Well what can I say – the Corsica book launch on Sunday was a resounding success. Better than I had imagined.
It was such a special event and I was so pleased that some of the passengers (who are now aged in their late 80s and 90s) were able to attend along with their families. This was the first reunion ever organised in Melbourne since the dilapidated and broken-down Corsica was berthed at Station Pier seventy years ago. Understandably it was a very emotional reunion with many tears shed.
I was also very proud to have an audience that included both Greek and Turkish Cypriots (Muslims and Christians) gathered in the same room, sitting side by side and sharing this very special and historical moment together. This was my ambition and one of the highlights of the event.
It also brought me great joy to see and hear how the younger members of the audience responded to my talk and visual presentation and to the large exhibition posters on display. They took turns to express their ‘thanks’ for helping them to learn and appreciate the struggles and sacrifices that their parents or grandparents had endured in order for them to have a better life. Their thanks and appreciation was reward enough for all my hard work and sleepless nights over the last ten years. This is ultimately why I created Tales of Cyprus in the first place. Apart from my own personal tribute to a bygone era, and my quest to preserve the living memories of my parent’s generation – I also wanted to inform and educate current and future generations about our extraordinary Cypriot elders and ancestors.
I would like to take this opportunity to thank a few people who help me along the way and gave me the courage to commit time, money and energy to this most worthy passion project.
Firstly, to my wonderful wife Christina. Thank you for your unconditional love and encouragement. You were also there to prop me up when my legs and mind became too weary. Your unwavering support gave me the freedom and the space to travel far and wide to gather these precious stories before it was too late. I couldn’t have achieved this much without you.
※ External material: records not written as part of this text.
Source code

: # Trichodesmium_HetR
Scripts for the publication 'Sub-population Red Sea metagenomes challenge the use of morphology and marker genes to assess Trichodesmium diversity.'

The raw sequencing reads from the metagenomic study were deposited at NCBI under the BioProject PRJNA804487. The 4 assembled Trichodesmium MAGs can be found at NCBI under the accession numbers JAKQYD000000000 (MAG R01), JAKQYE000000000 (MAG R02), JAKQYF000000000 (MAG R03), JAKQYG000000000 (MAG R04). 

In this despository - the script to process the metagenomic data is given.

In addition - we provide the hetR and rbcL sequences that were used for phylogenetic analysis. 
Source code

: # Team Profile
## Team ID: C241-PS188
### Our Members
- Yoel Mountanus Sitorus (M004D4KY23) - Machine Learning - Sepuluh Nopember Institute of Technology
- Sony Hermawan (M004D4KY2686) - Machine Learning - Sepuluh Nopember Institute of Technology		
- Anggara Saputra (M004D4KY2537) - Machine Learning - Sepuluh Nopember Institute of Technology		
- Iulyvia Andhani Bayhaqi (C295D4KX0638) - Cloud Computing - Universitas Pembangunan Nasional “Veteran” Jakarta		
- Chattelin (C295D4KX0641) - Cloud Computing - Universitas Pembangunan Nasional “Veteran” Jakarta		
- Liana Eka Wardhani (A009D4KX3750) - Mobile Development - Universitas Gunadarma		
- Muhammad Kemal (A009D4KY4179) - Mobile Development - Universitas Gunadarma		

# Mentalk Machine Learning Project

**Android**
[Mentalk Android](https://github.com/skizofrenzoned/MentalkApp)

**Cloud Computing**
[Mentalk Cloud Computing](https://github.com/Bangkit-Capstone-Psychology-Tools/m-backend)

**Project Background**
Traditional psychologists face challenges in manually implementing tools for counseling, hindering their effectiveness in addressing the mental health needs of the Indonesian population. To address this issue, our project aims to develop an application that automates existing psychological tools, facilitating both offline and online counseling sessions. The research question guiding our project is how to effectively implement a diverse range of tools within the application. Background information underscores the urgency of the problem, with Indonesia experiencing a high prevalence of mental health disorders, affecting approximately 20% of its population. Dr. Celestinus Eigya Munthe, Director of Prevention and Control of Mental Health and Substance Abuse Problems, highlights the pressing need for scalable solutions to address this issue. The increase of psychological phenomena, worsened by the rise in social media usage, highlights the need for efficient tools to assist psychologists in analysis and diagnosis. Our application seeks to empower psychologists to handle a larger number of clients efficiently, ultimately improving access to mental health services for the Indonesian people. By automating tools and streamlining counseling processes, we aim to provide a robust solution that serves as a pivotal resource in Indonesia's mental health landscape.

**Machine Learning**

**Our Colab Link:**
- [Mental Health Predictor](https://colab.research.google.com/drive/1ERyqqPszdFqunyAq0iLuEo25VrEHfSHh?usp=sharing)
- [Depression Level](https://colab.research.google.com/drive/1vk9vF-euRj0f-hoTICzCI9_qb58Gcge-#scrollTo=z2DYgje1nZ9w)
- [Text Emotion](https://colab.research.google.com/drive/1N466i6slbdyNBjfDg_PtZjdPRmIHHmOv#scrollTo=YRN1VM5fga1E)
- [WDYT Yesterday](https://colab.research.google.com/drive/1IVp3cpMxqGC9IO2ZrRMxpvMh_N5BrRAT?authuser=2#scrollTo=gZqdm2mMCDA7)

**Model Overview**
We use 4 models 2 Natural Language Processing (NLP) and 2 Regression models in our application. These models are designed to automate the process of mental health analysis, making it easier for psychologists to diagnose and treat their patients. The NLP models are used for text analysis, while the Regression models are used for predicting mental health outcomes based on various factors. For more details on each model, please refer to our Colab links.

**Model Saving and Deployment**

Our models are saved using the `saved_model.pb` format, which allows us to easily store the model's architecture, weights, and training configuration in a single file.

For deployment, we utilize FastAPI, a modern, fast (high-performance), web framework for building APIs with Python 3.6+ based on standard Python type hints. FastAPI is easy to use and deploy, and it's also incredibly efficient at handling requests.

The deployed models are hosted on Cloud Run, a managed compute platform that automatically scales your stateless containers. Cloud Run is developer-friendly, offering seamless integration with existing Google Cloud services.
Secondly, I would like to thank all the amazing passengers who travelled on the Corsica who I met and interviewed over the last ten years. You invited me into your homes and trusted me to write and preserve your oral history and for that, I am eternally grateful. Thank you also to your spouses, children and grandchildren who helped along the way. Without your trust and support, these stories of migration would never have been documented. In addition, I would like to thank all the fantastic people who knew someone from the Corsica who had sadly passed away or was struck down with dementia. You made the time to share their stories with me and gave me access to your precious family albums. Please know that you have done an amazing and important job to help preserve the memory and the stories of your loved ones. May they all Rest in Peace.
Special thanks to all the people who shared their time and wisdom about immigration, shipping and of course the Corsica with me. You know who you are. You put up with my constant phone calls, messages, emails and questions so that I can write a more accurate and authentic historical account of post-war migration. This includes all my Greek, Maltese, Italian, Turkish, Lebanese, British and Australian friends and contacts. You are all incredible.
Lastly, a big thank you to all of you – my loyal and wonderful Facebook family. You have inspired and encouraged me over the years to keep researching, writing and documenting the oral history of our elders and to explore our mostly forgotten cultural heritage.
Although I am tired, I am extremely proud of everything that I have been able to achieve in such a short time, mainly due to all your help, encouragement and support. To that end, I will always be grateful.
Onwards and Upwards! (After a brief rest).